● **EXERCISE OBJECTIVE**
Repeat exactly the lines of the entries below from the one with "评分孤儿是什么鬼，能不能给个楼层让我围观下" through the one with "发表于 2020-5-4 21:03", both ends included, and nothing else.

● **RECORDED DATA**
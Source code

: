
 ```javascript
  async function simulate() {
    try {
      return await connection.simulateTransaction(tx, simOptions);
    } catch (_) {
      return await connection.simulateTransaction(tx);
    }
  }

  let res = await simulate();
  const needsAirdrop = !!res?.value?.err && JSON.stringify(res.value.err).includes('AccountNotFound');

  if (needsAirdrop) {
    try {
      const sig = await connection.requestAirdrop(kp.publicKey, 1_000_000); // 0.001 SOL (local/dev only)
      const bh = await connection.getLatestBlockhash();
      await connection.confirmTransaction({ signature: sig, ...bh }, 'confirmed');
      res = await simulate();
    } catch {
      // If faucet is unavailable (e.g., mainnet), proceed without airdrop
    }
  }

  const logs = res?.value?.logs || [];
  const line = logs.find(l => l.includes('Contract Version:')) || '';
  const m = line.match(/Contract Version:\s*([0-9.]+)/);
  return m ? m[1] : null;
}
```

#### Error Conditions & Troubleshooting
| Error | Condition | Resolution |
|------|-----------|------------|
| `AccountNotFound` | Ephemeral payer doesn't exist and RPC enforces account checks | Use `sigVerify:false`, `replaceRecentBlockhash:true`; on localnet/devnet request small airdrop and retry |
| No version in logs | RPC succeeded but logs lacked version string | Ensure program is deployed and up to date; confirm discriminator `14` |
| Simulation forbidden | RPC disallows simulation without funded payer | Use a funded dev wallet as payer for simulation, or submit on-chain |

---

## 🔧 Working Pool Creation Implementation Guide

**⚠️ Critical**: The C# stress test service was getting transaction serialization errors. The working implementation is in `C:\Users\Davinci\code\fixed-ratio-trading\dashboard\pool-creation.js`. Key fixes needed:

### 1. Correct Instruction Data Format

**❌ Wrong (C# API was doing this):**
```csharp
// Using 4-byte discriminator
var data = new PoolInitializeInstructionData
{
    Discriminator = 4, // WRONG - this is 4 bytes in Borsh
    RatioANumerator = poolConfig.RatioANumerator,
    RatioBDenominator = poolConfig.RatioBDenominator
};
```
---
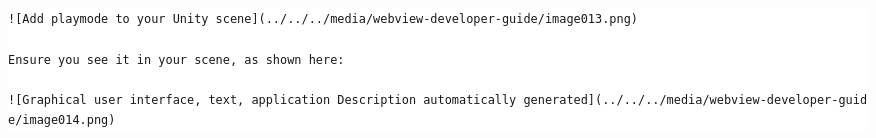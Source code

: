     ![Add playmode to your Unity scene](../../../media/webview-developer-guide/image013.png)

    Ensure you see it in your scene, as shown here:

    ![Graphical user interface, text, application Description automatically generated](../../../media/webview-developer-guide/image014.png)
...
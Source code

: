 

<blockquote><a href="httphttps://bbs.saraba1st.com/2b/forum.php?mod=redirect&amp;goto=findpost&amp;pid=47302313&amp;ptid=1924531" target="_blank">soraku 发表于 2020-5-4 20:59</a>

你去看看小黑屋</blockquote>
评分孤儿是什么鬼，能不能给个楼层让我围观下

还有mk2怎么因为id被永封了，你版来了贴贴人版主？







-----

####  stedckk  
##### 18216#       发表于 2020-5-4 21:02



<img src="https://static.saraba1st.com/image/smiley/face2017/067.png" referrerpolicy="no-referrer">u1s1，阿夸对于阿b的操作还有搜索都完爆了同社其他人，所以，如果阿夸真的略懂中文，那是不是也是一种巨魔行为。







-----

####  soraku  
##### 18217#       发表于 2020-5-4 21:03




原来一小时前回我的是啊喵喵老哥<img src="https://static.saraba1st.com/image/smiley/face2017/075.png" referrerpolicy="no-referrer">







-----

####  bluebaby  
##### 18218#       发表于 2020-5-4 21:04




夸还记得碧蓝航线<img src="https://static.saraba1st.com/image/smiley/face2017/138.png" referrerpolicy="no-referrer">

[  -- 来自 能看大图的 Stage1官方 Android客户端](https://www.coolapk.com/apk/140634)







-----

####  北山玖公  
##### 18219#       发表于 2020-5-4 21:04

● **EXERCISE RESULT**
评分孤儿是什么鬼，能不能给个楼层让我围观下

还有mk2怎么因为id被永封了，你版来了贴贴人版主？







-----

####  stedckk  
##### 18216#       发表于 2020-5-4 21:02



<img src="https://static.saraba1st.com/image/smiley/face2017/067.png" referrerpolicy="no-referrer">u1s1，阿夸对于阿b的操作还有搜索都完爆了同社其他人，所以，如果阿夸真的略懂中文，那是不是也是一种巨魔行为。







-----

####  soraku  
##### 18217#       发表于 2020-5-4 21:03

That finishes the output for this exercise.